A hundred or so of his friends and teammates, his parents’ friends and others gathered to place a stone bench and a plaque as a memorial, imploring us to live life to its fullest, to be like Taft. He may not have lived long, but he lived.

In front of Taft’s Magic Tree is a rope on which dozens of prayer flags fly. The thought is that each time they flutter, a prayer goes up to heaven, toward Taft.

The town of Eagle gets it. A couple of the organizers asked the town’s open space folks for permission to place the bench and plaque. Within 48 hours, they had it.

“The word is out that this is Taft’s place and people are coming to honor him,” neighbor Sarah Giovagnoli said.
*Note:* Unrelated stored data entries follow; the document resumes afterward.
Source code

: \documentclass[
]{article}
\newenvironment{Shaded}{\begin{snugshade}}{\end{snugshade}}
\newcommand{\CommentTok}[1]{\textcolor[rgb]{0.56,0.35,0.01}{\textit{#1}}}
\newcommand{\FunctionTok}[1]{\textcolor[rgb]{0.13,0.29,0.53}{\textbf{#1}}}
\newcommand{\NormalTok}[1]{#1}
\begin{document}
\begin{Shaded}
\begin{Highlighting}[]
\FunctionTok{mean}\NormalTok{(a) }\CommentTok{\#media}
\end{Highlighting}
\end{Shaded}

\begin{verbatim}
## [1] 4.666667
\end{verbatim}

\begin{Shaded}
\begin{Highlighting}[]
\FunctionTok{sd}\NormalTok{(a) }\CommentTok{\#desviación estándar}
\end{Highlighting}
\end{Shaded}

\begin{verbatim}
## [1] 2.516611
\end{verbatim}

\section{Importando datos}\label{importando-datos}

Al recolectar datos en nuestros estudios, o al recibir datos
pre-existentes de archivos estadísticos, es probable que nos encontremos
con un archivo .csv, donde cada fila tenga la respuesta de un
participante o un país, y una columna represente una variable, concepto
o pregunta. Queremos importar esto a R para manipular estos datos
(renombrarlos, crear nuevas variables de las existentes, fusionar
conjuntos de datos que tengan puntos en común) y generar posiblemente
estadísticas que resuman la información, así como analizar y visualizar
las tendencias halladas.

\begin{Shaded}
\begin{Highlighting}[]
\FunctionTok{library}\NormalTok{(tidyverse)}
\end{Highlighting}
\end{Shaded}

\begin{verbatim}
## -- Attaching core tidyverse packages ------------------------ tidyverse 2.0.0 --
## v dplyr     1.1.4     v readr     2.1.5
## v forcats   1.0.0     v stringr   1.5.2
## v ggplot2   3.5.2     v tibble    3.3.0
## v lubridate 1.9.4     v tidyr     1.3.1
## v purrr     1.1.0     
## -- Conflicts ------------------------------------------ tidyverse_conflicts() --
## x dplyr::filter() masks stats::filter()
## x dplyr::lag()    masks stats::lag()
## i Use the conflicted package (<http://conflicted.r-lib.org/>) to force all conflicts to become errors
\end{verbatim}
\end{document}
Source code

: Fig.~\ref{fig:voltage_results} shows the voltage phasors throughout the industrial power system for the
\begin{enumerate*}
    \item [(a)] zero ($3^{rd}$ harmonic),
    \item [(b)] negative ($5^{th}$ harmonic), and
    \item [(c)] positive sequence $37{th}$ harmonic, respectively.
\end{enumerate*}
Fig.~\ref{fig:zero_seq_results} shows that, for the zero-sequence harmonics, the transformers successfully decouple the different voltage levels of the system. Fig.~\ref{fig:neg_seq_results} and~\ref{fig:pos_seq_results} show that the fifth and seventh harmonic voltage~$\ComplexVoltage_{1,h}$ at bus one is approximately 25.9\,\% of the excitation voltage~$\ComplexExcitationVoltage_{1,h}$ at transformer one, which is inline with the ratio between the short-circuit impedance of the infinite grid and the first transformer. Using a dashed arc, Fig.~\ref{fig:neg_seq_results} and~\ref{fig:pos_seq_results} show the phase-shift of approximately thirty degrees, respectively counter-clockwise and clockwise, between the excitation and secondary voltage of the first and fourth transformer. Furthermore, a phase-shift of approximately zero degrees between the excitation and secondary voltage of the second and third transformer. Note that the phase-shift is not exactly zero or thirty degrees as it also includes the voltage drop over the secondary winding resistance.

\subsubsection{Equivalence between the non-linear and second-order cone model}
Dozens gathered for the dedication. They ate, they laughed, they loved. Around a quarter past 7 on a golden summer evening, they started down the path toward the tree. They were 12 to 65 years old, most of them teenagers about Taft’s age.

The long progression stretched down the path to Taft’s Magic Tree.

By the way, the tree has been called the Magic Tree forever.

Local photographer Wendy Griffith lives right behind it and said kids have been playing in its branches for generations.

Now it’s also a spot for the people to gather and remember Taft or their childhoods and their own Magic Tree.

Gino Giovagnoli told the crowd about the tree, the rope swings over the creek and Taft’s indomitable spirit.

The Magic Tree was the childhood hangout for Taft, Gino and about anyone else who felt like swinging from a tree.

Gino told the crowd how they discovered the tree six years ago when there was just an old dirt path leading to it and an old tire swing with a fraying rope. The Eagle Ranch path runs right by the Magic Tree, and countless kids now play, swim and take flight on the tire swing that Taft and Gino built.

They pooled their resources and came up with enough money to buy a new rope. They rebuilt the swing and spent their summers at the tree, swimming, tubing, playing in its branches and flying over the creek.

“Every summer day spent with Taft ended up with us somehow wet,” Gino said.

Louise Ingalls, Taft’s mother, spoke briefly and bravely, inviting everyone to tie their prayer flags to the twine strung through the branches of the tree.

Cathy Dalbow coached Taft’s sister Maddi and her soccer team. Taft rarely missed a game, watching most of them from the branches of a nearby tree – his unique perspective. Not the Magic Tree but certainly a magic tree.

If, as the poem suggests, only God can make a tree, he put the Magic Tree by Brush Creek for kids to climb.

Then, like magic, dozens of kids ascended into the Magic Tree’s branches, some climbing high enough to make their parents nervous.

Every nook had a kid in it, mostly teenage boys, all Taft’s friends egging one another on to live a little larger.

And, of course, they ended up in the creek, splashing one another, embodying teenage abandonment and joy.

They lit a bonfire and stayed up until 4 a.m., coming to one concrete conclusion: No matter how many years it runs, life is short. Live it.